WHAT TO PRODUCE: If a line in the records below holds the word "tokenizer", copy it.

──────── DATASET RECORDS

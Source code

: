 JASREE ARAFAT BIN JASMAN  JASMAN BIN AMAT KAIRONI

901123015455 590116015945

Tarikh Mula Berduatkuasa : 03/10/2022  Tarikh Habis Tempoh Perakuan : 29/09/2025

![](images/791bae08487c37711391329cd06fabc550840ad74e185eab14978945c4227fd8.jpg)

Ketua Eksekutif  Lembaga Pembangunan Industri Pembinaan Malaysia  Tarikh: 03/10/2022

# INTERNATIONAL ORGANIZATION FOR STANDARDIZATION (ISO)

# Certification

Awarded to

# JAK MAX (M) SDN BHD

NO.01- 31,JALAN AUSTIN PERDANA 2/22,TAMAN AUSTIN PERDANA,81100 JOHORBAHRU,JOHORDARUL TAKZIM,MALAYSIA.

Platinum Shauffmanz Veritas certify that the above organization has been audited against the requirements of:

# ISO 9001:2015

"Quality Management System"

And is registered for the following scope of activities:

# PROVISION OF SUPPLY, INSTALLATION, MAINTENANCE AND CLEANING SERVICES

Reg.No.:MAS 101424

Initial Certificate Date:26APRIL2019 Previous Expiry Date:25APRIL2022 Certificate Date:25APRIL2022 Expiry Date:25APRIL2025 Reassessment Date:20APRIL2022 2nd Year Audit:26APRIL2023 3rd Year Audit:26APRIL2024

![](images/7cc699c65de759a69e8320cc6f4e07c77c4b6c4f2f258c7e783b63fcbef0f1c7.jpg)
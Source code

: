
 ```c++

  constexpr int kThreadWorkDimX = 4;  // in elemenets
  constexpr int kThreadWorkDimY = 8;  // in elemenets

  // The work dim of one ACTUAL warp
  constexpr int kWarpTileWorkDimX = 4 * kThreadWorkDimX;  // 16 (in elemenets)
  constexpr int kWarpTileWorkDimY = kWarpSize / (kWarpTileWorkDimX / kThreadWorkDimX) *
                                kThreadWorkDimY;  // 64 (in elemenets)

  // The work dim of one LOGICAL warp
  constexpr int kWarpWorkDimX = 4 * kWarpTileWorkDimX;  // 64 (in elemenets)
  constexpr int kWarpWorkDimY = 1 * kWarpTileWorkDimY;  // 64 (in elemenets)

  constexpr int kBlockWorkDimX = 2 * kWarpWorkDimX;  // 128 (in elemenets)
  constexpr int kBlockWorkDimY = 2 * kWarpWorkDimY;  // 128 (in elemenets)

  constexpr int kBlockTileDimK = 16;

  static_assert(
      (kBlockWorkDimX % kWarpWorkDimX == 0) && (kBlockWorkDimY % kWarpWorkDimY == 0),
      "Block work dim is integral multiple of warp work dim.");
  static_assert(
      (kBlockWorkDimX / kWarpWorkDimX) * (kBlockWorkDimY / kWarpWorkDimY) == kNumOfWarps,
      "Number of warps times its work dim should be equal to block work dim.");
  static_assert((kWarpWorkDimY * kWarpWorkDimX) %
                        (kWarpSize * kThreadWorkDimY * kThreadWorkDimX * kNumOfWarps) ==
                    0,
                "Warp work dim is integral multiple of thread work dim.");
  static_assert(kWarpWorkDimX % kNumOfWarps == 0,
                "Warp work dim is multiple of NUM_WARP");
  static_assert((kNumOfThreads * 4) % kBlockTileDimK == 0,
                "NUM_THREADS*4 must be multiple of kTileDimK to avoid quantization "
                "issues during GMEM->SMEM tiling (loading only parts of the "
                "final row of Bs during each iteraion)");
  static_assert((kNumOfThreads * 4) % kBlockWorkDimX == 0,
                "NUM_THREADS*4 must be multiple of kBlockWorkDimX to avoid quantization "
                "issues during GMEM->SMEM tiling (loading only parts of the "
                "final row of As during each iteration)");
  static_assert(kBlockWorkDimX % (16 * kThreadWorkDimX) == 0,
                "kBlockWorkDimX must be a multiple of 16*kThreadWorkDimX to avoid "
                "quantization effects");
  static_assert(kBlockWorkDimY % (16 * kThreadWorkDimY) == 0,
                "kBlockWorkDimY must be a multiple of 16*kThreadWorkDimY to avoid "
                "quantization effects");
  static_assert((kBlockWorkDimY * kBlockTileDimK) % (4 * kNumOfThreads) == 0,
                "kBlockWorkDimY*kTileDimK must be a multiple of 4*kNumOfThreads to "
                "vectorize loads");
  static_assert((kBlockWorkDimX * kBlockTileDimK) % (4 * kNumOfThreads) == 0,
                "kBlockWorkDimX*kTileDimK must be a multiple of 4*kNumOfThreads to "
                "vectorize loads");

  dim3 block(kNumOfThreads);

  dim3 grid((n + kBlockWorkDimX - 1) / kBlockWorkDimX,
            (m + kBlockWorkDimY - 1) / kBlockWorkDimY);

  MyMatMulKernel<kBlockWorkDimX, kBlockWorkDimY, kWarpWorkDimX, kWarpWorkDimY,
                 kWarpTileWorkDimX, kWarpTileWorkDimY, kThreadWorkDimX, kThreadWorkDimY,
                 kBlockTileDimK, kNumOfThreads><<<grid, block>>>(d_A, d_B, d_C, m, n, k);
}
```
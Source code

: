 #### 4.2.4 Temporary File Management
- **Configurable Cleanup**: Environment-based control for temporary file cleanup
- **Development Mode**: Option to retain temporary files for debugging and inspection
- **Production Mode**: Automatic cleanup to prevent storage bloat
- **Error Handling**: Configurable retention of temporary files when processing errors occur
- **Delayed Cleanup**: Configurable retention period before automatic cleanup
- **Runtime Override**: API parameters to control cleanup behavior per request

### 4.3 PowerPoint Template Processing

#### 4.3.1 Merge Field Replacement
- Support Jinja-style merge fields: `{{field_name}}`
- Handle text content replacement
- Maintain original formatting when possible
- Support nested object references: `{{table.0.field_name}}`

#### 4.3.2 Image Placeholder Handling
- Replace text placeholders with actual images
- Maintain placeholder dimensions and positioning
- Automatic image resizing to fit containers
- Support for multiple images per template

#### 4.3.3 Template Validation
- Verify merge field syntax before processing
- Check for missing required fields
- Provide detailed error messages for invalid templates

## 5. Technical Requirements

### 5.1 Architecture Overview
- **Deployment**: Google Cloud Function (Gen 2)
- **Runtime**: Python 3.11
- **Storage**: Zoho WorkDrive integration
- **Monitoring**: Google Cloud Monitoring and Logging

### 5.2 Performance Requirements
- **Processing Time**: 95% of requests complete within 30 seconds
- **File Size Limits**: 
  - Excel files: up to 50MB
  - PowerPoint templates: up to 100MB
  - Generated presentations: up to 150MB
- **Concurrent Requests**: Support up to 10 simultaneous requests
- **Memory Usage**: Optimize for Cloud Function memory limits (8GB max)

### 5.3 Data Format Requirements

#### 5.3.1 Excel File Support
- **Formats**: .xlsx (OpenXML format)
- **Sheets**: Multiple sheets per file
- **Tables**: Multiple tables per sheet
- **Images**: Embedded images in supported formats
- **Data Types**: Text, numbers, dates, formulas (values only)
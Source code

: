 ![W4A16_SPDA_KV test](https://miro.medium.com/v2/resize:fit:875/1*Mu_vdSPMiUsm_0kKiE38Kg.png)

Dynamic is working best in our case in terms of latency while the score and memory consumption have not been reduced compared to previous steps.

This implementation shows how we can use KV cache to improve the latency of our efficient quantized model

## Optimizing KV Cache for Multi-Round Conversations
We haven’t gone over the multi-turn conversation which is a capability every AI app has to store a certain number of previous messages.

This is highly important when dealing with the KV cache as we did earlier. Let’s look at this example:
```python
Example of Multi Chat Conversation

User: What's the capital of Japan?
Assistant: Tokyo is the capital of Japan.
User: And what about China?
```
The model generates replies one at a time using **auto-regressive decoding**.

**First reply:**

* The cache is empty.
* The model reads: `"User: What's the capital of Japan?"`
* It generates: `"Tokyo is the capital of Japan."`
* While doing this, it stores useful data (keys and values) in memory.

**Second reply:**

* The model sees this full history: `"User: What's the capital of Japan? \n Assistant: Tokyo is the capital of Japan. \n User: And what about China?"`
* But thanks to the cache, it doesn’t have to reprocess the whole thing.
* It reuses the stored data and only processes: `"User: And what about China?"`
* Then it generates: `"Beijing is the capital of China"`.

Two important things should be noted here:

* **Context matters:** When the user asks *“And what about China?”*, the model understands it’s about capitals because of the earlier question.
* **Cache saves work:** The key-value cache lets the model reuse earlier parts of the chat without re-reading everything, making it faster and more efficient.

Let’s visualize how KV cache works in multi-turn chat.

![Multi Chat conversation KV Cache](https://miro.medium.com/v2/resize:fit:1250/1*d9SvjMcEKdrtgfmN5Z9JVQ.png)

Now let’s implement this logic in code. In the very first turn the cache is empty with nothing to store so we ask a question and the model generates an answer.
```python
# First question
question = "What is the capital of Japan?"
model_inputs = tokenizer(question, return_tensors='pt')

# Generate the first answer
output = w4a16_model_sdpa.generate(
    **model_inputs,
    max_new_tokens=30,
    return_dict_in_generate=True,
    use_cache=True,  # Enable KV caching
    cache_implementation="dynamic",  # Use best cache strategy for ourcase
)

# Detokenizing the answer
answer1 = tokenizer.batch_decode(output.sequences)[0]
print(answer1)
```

────────────────

THE ANSWER:
model_inputs = tokenizer(question, return_tensors='pt')
answer1 = tokenizer.batch_decode(output.sequences)[0]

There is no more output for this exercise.